- **Exercise**: No pictures go into the copy. Write out every line below exactly.
┌──
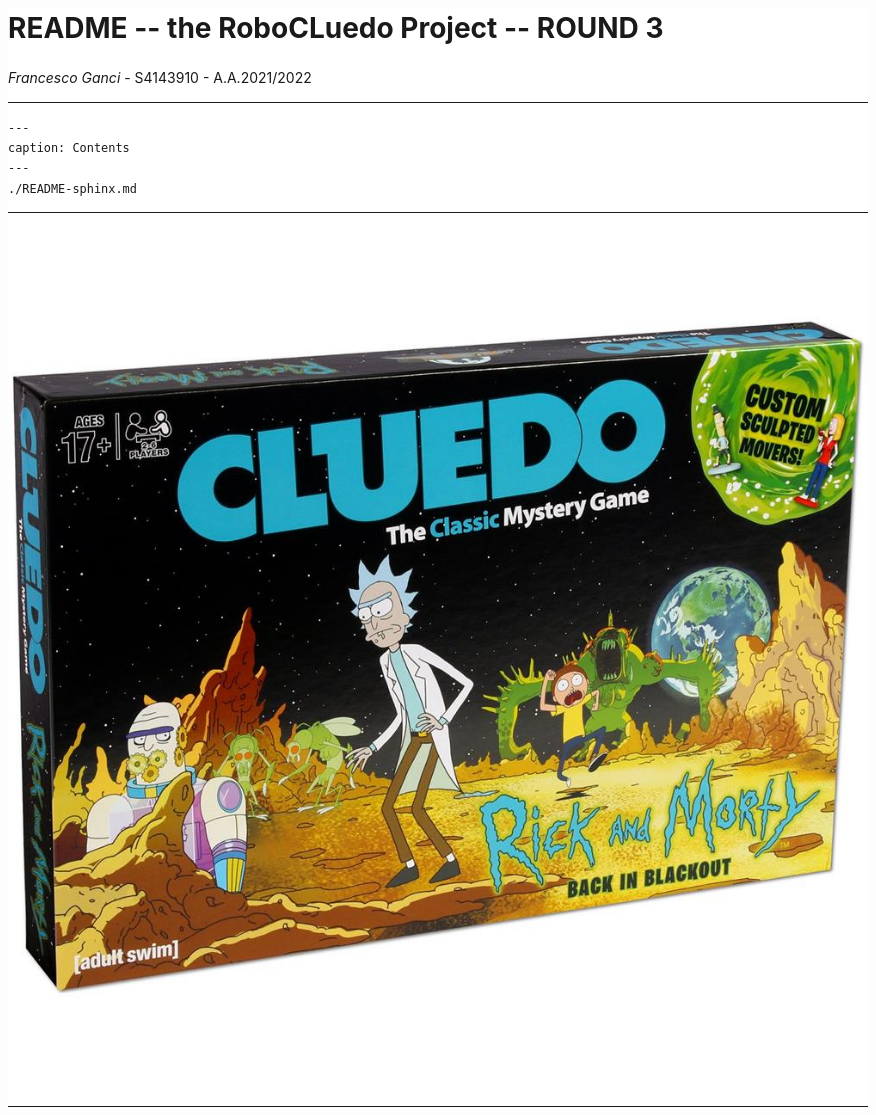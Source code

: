 
# README -- the RoboCLuedo Project -- ROUND 3

*Francesco Ganci* - S4143910 - A.A.2021/2022

---

```{toctree}
---
caption: Contents
---
./README-sphinx.md
```

---

![Cluedo3](_media/cluedorickmorty.jpg)

---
└──
- **Task solution**:
Source code

: 
# README -- the RoboCLuedo Project -- ROUND 3

*Francesco Ganci* - S4143910 - A.A.2021/2022

---

```{toctree}
---
caption: Contents
---
./README-sphinx.md
```

---

![Cluedo3](_media/cluedorickmorty.jpg)

---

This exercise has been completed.